- VonBettina Menzelschließen
Sie verloren Partner, Kinder und Zukunftsträume bei der Tsunami-Katastrophe 2004 – und fast auch ihren Überlebenswillen. Heute sind sie ein Paar.
Bangkok – Am Zweiten Weihnachtsfeiertag des Jahres 2004 bebt die Erde unter dem Indischen Ozean. Kurz darauf rollen Tsunamis an Land und bringen mehr als 230.000 Menschen in Thailand, Indien, Sri Lanka und Indonesien den Tod. Überlebende begleiten die Ereignisse bis heute.
Partner und Kinder beim Tsunami verloren: Wie Überlebende ihren Lebenswillen findet
Das Mega-Beben vor der Küste Sumatras war das bis dato weltweit drittstärkste Erdbeben. Die bis zu 30 Meter hohen Flutwellen gelten als die tödlichsten aller Zeiten. „Die Wunden bleiben, auch wenn sich Narben darüber bilden. Es lebt mit dir. Jeden Tag. Der Schmerz ist tief in dir drin. Man stirbt mit seinen Lieben, auch wenn man am Leben ist“, sagt das frühere Model Billi Cramer der Bild-Zeitung über die Tragödie. Sie verlor 2004 ihren damaligen Lebensgefährten und ihre beiden Söhne in den Fluten. Morgens um 6 Uhr sei sie aufgewacht, da es ein Erdbeben gegeben hatte, erzählt Cramer vom Tag des Unglücks. „Als wir zwei Stunden später beim Frühstück saßen, meinte meine Mutter, im Film käme nach einem Erdbeben immer die Sintflut.“
Doch selbst Cramers Mann, „der so gebildet und vorsichtig war, machte sich keine Sorgen. Meine drei gingen dann mit meiner Mutter zum Strand, ich wollte noch kurz aufs Zimmer. Als ich im Bad war, hörte ich Schreie. Ich ging raus auf den Balkon und da war nur noch Wasser.“ Ihre Mutter überlebte wie durch ein Wunder, obwohl sie von der Welle mitgerissen worden war. Nach dem Tod ihres Mannes und ihrer beiden Söhne war das Weiterleben für Billi Cramer schwierig: „Entweder bringt man sich sofort um, wenn man eine solche Nachricht erhält. Oder man verpasst den Moment und muss dann sehen, wie man irgendwie weiterleben kann“, sagte sie der Bild wenige Monate nach dem Unglück.

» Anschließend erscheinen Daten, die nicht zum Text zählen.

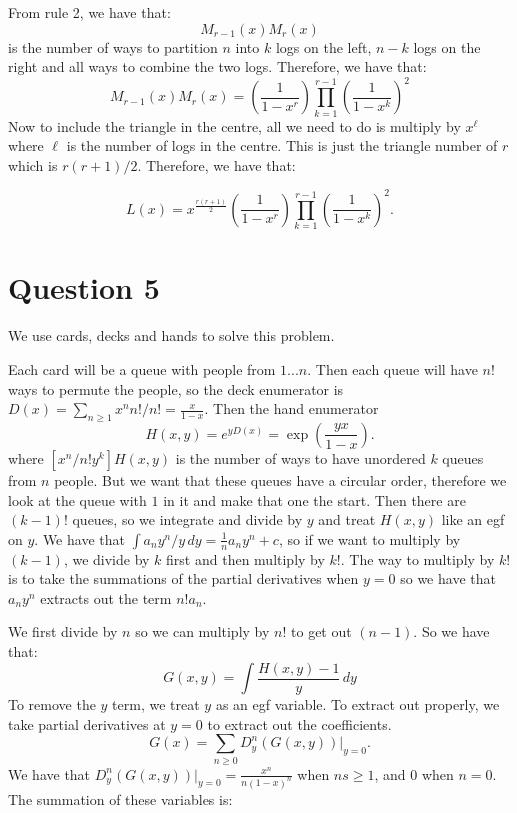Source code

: \documentclass[]{article}
\theoremstyle{definition}
\numberwithin{theorem}{section}
\numberwithin{equation}{section}
\begin{document}
From rule 2, we have that:
\begin{equation}
	[x^n] M_{r-1} (x) M_{r}(x)
\end{equation}
is the number of ways to partition $n$ into $k$ logs on the left, $n - k$ logs on the right and all ways to combine the two logs. Therefore, we have that:
\begin{equation}
	[x^n] M_{r-1} (x) M_{r}(x) = \left(\frac{1}{1 - x^r}\right) \prod_{k = 1}^{r - 1} \left(\frac{1}{1 - x^k}\right)^2 
\end{equation}
Now to include the triangle in the centre, all we need to do is multiply by $x^\ell$ where $\ell$ is the number of logs in the centre. This is just the triangle number of $r$ which is $r(r + 1)/2$. Therefore, we have that:

\begin{equation}
	L(x) = x^{\frac{r(r + 1)}{2}} \left(\frac{1}{1 - x^r}\right) \prod_{k = 1}^{r - 1} \left(\frac{1}{1 - x^k}\right)^2.
\end{equation}
\section{Question 5}

We use cards, decks and hands to solve this problem.

Each card will be a queue with people from $1...n$. Then each queue will have $n!$ ways to permute the people, so the deck enumerator is $D(x) = \sum_{n \geq 1} x^n n!/n! = \frac{x}{1-x}$. 
Then the hand enumerator
\begin{equation}
	H(x,y) = e^{y D(x)} = \exp\left( \frac{yx}{1-x}\right).
\end{equation}
where $[x^n/n! y^k] H(x,y)$ is the number of ways to have unordered $k$ queues from $n$ people. But we want that these queues have a circular order, therefore we look at the queue with $1$ in it and make that one the start. Then there are $(k - 1)!$ queues, so we integrate and divide by $y$ and treat $H(x, y)$ like an egf on $y$. We have that $\int a_n y^n/y \, dy = \frac{1}{n} a_n y^n + c$, so if we want to multiply by $(k - 1)$, we divide by $k$ first and then multiply by $k!$. The way to multiply by $k!$ is to take the summations of the partial derivatives when $y = 0$ so we have that $a_n y^n$ extracts out the term $n! a_n$. 

We first divide by $n$ so we can multiply by $n!$ to get out $(n - 1)$. So we have that:
\begin{equation}
	G(x,y) = \int \frac{H(x, y) - 1}{y} \, dy
\end{equation}
To remove the $y$ term, we treat $y$ as an egf variable. To extract out properly, we take partial derivatives at $y = 0$ to extract out the coefficients.
\begin{equation}
	G(x) = \sum_{n \geq 0} D^n_y(G(x, y))|_{y = 0}.
\end{equation}
We have that $D^n_y(G(x, y))|_{y = 0} = \frac{x^n}{n(1 - x)^n}$ when $ns \geq 1$, and $0$ when $n = 0$. 
The summation of these variables is:
\end{document}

Vom Unglück zur Verbundenheit: Wie die Tragödie zwei Menschen vereinte
Auch Michael Schäffer verlor seine Frau und seine beiden Töchter bei der Tsunami-Katastrophe 2004. Schäffer und Cramer hatten den gleichen Therapeuten, um die Geschehnisse aufzuarbeiten. Der Psychologe schlug vor, die beiden Überlebenden sollten sich treffen und über ihre Erlebnisse sprechen. „Zwei gebrochene Menschen, die versuchen, irgendwie weiterzuleben. [...] Wir waren verbunden durch unsere Trauer“, erzählt Cramer. Als sie sich damals trafen, um ihre gemeinsame Trauer zu bewältigen, „dachten wir beide nicht im Traum daran, dass aus uns eines Tages ein Paar werden könnte“, so die Überlebende zur Bild-Zeitung. Doch 2007 heirateten die beiden in Südfrankreich und haben heute eine Tochter im Teenager-Alter.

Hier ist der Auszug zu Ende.